CHEMICAL WATERMARKING OF PAPER
THE TECHNOLOGY of chemically watermarking paper was first patented in 1959 by Frans V. E. Vaurio for the Customark Corporation, a subsidiary of the Fox River Paper Corporation (now Company) in Appleton, Wisconsin. The Customark Corporation remains the sole patent holder for chemical watermarking of paper, though it licenses the use of the technology to other mills. Since the development of the procedure, it has been used exclusively for the watermarking of stationery letter stock and envelopes. In 1988, approximately 6.5 million sheets (13,000 reams) of paper were chemically watermarked by the Fox River Paper Company alone (Carlson 1989). Paper conservators in the near future should expect to routinely treat papers with chemical watermarks in archival collections and perhaps in modern art pieces.
“Watermarking” generally refers to a localized design, name, word, or date found in a sheet of paper. Strictly speaking, a watermark is a design. Smaller secondary names, words, and dates in the corners or opposite the main design are more accurately referred to as countermarks. However, the term “watermark” is used in this paper in the broader application, referring to the process of marking rather than to the content of the mark. The first watermarked Western paper dates from the 13th century. A cross and circle motif/design (Italy, 1282) is considered to be the first known Western example. Watermarks have not traditionally occurred in Eastern papers, although more contemporary examples exist. Watermarking originally might have been intended as an esthetic enhancement, a mark of quality, or a proprietary mark for the papermaker or the wealthy donor or client. Similar types of information, such as a particular brand of paper, manufacture from a specific mill, or depiction of a logo for a business or organization, are conveyed in watermarks today. Watermarks also relay historic information that can help date or geographically place a paper, thus validating a manuscript, document, or piece of art. The history and development of watermarks has been extensively researched. (See the bibliography for a brief listing of publications on the history, manufacture, and design of traditional watermarks.)
Watermark designs are created by sewing metal wires or soldering metal stencils onto a wire screen. In making paper by hand, the wire, known as a mold, is dipped into the wet pulp slurry is in a tub known as a vat. When the mold is removed from the vat, the excess water drains by gravity from the slurry. The fibers are distributed over the mold surface and deposited between the raised wires. In making paper by machine, the stock is run over or under the dandy roll, a wire cylinder to which the design is attached and which displaces the wet fibers in the area of design. Designs may also be impressed by localized pressure between metal or rubber rollers or dies. However the mark is produced, the result is an area in the paper that is less dense and thus more translucent when held in front of a light source. (See Further Reading for additional explanations of the variations and nuances of traditional watermarking.)

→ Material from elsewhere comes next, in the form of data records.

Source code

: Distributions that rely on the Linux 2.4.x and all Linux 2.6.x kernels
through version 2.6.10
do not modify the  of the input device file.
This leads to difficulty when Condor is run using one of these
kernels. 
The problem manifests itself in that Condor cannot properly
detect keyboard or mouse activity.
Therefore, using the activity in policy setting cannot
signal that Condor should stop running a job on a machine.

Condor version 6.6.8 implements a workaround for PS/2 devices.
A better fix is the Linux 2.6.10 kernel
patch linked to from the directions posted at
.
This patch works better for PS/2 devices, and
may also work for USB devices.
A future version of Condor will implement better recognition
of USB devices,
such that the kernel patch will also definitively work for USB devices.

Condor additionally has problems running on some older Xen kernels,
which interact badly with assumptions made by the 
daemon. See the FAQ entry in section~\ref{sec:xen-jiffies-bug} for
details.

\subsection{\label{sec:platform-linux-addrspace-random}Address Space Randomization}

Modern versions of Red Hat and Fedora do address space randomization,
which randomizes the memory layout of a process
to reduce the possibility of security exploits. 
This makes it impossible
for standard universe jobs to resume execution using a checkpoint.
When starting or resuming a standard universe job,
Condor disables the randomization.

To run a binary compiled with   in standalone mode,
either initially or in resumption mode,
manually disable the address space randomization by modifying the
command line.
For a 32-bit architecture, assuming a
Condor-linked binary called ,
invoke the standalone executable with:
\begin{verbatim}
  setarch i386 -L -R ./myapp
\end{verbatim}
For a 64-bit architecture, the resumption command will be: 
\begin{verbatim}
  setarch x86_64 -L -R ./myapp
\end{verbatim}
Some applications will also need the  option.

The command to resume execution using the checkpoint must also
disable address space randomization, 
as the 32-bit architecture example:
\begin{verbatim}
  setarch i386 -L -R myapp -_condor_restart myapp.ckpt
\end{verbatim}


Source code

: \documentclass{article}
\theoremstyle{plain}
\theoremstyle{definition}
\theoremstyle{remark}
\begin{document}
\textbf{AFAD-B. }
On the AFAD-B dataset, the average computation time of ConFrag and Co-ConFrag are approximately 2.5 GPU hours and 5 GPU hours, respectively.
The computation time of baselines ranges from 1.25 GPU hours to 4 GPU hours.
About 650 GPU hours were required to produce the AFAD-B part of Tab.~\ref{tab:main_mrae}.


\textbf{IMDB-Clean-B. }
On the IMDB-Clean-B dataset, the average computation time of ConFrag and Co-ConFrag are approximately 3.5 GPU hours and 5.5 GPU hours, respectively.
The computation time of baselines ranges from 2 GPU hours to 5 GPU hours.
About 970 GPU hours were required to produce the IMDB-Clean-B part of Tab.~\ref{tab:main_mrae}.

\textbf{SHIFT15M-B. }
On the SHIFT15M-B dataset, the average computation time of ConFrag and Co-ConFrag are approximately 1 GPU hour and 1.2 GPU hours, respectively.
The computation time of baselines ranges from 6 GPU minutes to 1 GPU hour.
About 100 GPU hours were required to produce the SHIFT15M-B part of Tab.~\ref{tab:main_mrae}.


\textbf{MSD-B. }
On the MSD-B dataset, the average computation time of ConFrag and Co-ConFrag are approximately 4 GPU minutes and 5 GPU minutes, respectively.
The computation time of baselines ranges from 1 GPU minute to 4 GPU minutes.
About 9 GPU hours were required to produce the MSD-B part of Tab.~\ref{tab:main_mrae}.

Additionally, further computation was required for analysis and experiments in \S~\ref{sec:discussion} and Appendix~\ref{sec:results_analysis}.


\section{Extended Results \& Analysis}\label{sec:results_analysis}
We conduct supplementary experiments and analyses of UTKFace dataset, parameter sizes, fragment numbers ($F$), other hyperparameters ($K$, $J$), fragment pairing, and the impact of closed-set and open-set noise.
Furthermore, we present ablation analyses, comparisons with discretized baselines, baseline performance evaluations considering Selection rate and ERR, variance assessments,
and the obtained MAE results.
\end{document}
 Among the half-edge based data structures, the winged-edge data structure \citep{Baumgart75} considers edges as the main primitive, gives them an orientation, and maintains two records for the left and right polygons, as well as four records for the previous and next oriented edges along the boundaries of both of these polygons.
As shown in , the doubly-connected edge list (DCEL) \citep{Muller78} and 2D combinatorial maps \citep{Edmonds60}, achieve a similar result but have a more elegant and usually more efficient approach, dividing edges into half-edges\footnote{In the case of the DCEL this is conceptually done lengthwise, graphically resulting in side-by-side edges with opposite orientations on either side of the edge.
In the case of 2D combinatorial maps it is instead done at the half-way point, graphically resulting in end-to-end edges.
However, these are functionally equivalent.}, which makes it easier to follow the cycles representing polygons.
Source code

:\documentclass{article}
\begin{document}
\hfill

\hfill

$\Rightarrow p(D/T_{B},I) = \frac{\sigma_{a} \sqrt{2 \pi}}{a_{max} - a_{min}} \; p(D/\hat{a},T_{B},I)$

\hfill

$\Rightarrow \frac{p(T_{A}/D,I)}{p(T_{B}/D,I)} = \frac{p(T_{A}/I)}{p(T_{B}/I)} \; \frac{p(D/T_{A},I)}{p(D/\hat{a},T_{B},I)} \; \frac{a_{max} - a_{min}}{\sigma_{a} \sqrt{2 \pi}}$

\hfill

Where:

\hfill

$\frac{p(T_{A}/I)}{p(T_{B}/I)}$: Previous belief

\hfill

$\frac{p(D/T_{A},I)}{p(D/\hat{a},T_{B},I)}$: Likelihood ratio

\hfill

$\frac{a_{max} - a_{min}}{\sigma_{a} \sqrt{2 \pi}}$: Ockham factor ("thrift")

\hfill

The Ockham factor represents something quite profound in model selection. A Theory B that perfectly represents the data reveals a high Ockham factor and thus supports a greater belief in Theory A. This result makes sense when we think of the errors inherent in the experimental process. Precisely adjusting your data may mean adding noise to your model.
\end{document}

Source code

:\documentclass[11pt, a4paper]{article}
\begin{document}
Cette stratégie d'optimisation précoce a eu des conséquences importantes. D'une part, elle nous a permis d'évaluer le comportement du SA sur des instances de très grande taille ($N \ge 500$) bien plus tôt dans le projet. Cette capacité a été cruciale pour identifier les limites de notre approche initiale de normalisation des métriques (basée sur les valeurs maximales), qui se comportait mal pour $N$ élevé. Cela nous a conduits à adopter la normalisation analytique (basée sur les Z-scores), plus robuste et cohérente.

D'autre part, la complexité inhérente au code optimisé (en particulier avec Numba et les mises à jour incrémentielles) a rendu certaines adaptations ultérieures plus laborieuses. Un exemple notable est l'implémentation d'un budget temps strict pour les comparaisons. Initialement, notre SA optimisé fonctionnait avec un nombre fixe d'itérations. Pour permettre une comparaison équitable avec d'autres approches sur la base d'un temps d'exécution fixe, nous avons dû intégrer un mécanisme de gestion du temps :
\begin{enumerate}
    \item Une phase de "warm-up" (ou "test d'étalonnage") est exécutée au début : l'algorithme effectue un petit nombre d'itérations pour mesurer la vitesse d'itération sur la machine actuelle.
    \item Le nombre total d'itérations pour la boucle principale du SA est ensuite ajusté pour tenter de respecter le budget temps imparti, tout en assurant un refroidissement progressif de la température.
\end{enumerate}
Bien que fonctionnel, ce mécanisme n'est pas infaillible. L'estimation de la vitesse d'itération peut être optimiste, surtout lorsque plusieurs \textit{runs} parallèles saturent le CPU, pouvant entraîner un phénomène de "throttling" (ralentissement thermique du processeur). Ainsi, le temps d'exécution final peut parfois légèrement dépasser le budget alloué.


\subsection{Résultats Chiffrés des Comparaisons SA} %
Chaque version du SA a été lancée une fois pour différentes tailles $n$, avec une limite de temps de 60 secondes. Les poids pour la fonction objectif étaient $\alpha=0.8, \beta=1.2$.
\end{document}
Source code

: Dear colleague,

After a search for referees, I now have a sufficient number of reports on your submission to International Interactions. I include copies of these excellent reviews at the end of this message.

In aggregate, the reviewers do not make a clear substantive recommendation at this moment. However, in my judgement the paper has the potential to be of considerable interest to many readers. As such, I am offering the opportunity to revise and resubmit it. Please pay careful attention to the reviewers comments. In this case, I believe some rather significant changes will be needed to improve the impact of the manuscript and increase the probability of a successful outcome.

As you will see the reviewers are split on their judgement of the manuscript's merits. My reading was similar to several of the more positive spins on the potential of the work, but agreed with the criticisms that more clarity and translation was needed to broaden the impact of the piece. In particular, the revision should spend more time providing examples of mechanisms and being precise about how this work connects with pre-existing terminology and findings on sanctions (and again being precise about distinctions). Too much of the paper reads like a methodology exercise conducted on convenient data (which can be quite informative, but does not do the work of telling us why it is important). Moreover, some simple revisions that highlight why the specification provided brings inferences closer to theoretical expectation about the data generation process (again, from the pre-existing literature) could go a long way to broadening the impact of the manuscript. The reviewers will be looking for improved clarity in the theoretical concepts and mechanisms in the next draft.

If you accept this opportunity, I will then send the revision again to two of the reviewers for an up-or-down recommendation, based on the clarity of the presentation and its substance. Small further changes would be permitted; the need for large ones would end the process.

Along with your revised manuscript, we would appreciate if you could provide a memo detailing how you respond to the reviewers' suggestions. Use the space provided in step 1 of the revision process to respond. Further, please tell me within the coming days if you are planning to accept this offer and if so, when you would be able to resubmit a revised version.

The high cost, inconvenience, and difficulty of producing intricate designs in conventionally manufactured wire or chiaroscuro1 watermarks were the impetus behind the invention of a simulated watermark in the commercial papermaking industry. The process of chemically watermarking paper allows for a greater diversity of applications at significantly lower cost. Yankoski (ca. early 1970s) cites the costs and limits a0111s being approximately $300 for a dandy roll with a minimum order of 200,000 papers (400 reams) versus $20 for a chemical watermark pattern and a minimum order of 12,000 papers (24 reams).
With the Customark chemical watermark process, unmarked paper can be made in advance and stored. When an order is received, the watermark design is produced by stamping the pre-made papers and impregnating them with the patented compound under heat and pressure. While the manufacturer considers the resulting mark to be relatively inert (Yankoski ca. early 1970s). The marks in naturally aged samples are beginning to disappear into the surrounding paper structure. This phenomenon prompted interest in chemical watermarking and resulted in this investigation into some of the characteristics of modern chemical watermarks for the benefit of conservators.